Christmas dinner is a real love feast, at which the absent, and those who are departed forever, are kindly remembered, and at which every heart expands through the love of Him whose incarnation has made all mankind brothers and sisters, and the children of the great Parent whose throne is the Heavens. Early on the following morning the children creep out of their beds to survey their vast possessions, unmindful of the tree which the frost has painted on the windows ; for their hearts are so warm, and their fancy so bright, they scarcely know it is winter. Oh, for the recollection of that merry Christmas, and all the associations that have hallowed it in our memory! Where is the man, who, on that day, does not wish to be a child again, to nestle confidingly in some heart that loves him? Who, that does not wish back his childish superstitions and the faith that constituted his happiness? Is there a joy which knowledge has given him that equals the blissful ignorance of his early days, when his childish enthusiasm grasped the stars, and his fancy was equal to the world it conceived? There is no moment in after life at all approaching to it, if it be not that when ourselves are witness of the happiness of children, and the blessed means of bestowing it.

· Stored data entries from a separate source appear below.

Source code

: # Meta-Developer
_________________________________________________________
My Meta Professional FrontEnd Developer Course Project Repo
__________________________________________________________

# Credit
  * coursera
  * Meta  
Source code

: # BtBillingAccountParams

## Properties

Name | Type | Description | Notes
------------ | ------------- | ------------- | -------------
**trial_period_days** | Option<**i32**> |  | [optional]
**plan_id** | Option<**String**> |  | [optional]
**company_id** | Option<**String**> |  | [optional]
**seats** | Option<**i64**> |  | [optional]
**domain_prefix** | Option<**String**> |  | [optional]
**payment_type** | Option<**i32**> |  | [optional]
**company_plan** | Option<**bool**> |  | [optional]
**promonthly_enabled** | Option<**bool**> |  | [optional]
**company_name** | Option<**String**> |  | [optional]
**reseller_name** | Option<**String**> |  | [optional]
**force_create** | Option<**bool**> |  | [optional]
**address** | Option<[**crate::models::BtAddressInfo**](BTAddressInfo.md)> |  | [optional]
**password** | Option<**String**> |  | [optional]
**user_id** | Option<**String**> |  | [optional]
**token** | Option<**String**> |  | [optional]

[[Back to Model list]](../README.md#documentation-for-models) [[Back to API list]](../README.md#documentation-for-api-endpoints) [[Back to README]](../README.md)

Quite differently from Christmas is New Year’s day ushered in in “sunny France.” It is the great conventional gala of the nation, and long and brilliant are the preparations for the festival. A hundred million francs are supposed to change hands on that day, and the shops and bazaars of the great capital— the capital of the world, as the French proudly call it— are for weeks previously dressed in their gayest attire. The gifts bestowed on that day embrace young and old, and are selected from every department of human art and industry. The French are remarkable for the taste and skillful construction of their toys, though the machinery of their steamboats is often imported from England. No people in the world dress dolls more prettily, or are more fanciful and expert in childish contrivances. Their dolls all but move— their wooden horses are almost alive, and fit for the exercise of a young voltigeur. There are field marshals, uniforms for children, tin sabres and carabines, drums and fifes, cannon and battlements, and whole fortresses constructed out of wood. Dogs, horses and elephants, lions and tigers almost as large as life, though made of pasteboard, form a very good stock of a menagerie; while fanciful pigmy carriages, with Lilliputian coachmen and outriders, and chasseurs behind, impress the mind at an early period with the state and magnificence of this world.

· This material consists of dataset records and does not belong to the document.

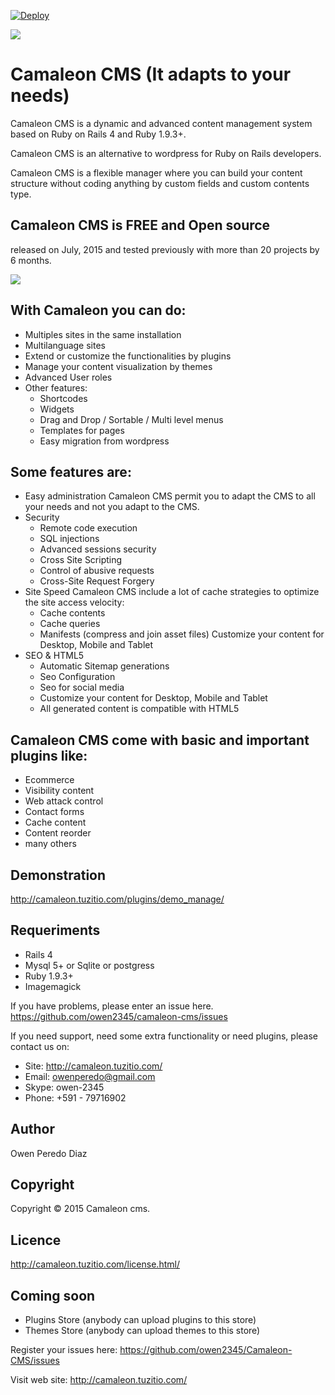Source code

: [![Deploy](https://www.herokucdn.com/deploy/button.png)](https://heroku.com/deploy?template=https://github.com/owen2345/camaleon-cms)

![](http://camaleon.tuzitio.com/media/132/logo2.png)


# Camaleon CMS (It adapts to your needs)
Camaleon CMS is a dynamic and advanced content management system based on Ruby on Rails 4 and Ruby 1.9.3+. 

Camaleon CMS is an alternative to wordpress for Ruby on Rails developers.

Camaleon CMS is a flexible manager where you can build your content structure without coding anything by custom fields and custom contents type.

## Camaleon CMS is FREE and Open source
released on July, 2015 and tested previously with more than 20 projects by 6 months.

![](http://camaleon.tuzitio.com/media/132/multi-language.png)

## With Camaleon you can do:
* Multiples sites in the same installation
* Multilanguage sites
* Extend or customize the functionalities by plugins
* Manage your content visualization by themes
* Advanced User roles
* Other features:
  - Shortcodes
  - Widgets
  - Drag and Drop / Sortable / Multi level menus
  - Templates for pages
  - Easy migration from wordpress

## Some features are:
* Easy administration
  Camaleon CMS permit you to adapt the CMS to all your needs and not you adapt to the CMS.
* Security
  - Remote code execution
  - SQL injections
  - Advanced sessions security
  - Cross Site Scripting
  - Control of abusive requests
  - Cross-Site Request Forgery
* Site Speed
  Camaleon CMS include a lot of cache strategies to optimize the site access velocity:
    - Cache contents
    - Cache queries
    - Manifests (compress and join asset files)
  Customize your content for Desktop, Mobile and Tablet
* SEO & HTML5
  - Automatic Sitemap generations
  - Seo Configuration
  - Seo for social media
  - Customize your content for Desktop, Mobile and Tablet
  - All generated content is compatible with HTML5


## Camaleon CMS come with basic and important plugins like:
* Ecommerce
* Visibility content
* Web attack control
* Contact forms
* Cache content
* Content reorder
* many others

## Demonstration
http://camaleon.tuzitio.com/plugins/demo_manage/

## Requeriments
* Rails 4
* Mysql 5+ or Sqlite or postgress
* Ruby 1.9.3+
* Imagemagick

If you have problems, please enter an issue here.
https://github.com/owen2345/camaleon-cms/issues

If you need support, need some extra functionality or need plugins, please contact us on:
* Site: http://camaleon.tuzitio.com/
* Email: owenperedo@gmail.com
* Skype: owen-2345
* Phone: +591 - 79716902


## Author
Owen Peredo Diaz

## Copyright
Copyright © 2015 Camaleon cms.

## Licence
http://camaleon.tuzitio.com/license.html/

## Coming soon
* Plugins Store (anybody can upload plugins to this store)
* Themes Store (anybody can upload themes to this store)

Register your issues here: https://github.com/owen2345/Camaleon-CMS/issues

Visit web site: http://camaleon.tuzitio.com/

But here the French do not stop. On New Year’s day not only children, but ladies, young and old, receive presents, not only from their relatives and friends, but from all their acquaintances. And these presents are not merely fanciful trifles, but articles proportioned to the wealth, refinement and taste of the persons who receive them. They vary from Brussels’ lace and Cashmere shawls to a simple but elegant bonbonniere— a beautiful paper box, filled with sugar plums. “That is a matter of a few cents,” think some of my readers; but they are mistaken. They cannot buy a decent thing of the kind under a Napoleon— and some cost as high as a hundred francs. Every variety of fancy may be suited, and every purse accommodated, from the prince and the banker down to the cook and the chambermaid. The Boulevards are thronged with purchasers and loungers, while strangers in the metropolis are struck with the ingenuity, taste, refinement and fancy which are there displayed. It is impossible to describe the hundred thousand things which are there exposed for sale;— they are known in commerce only as “Paris articles,” which are exported to all the world, though they are very expensive, and composed of materials that cost nearly nothing. A thing worth six sous is made into an article worth five francs— a piece of paper, straw or cotton is turned into an ornament that may be placed by the side of porcelain or silver; shells and pebbles are made into ladies’ work-boxes; and a thousand things which would be thrown away in other countries, turned into pleasing shapes and agreeable trifles. But there are works of art, too— statuary, paintings, engravings, books, which are distributed on New Year’s day among the conoscenti, as tokens of love, friendship, respect and admiration, with ardent prayers to “remember the donors;” and I should judge that there was really no better method of making an indelible impression.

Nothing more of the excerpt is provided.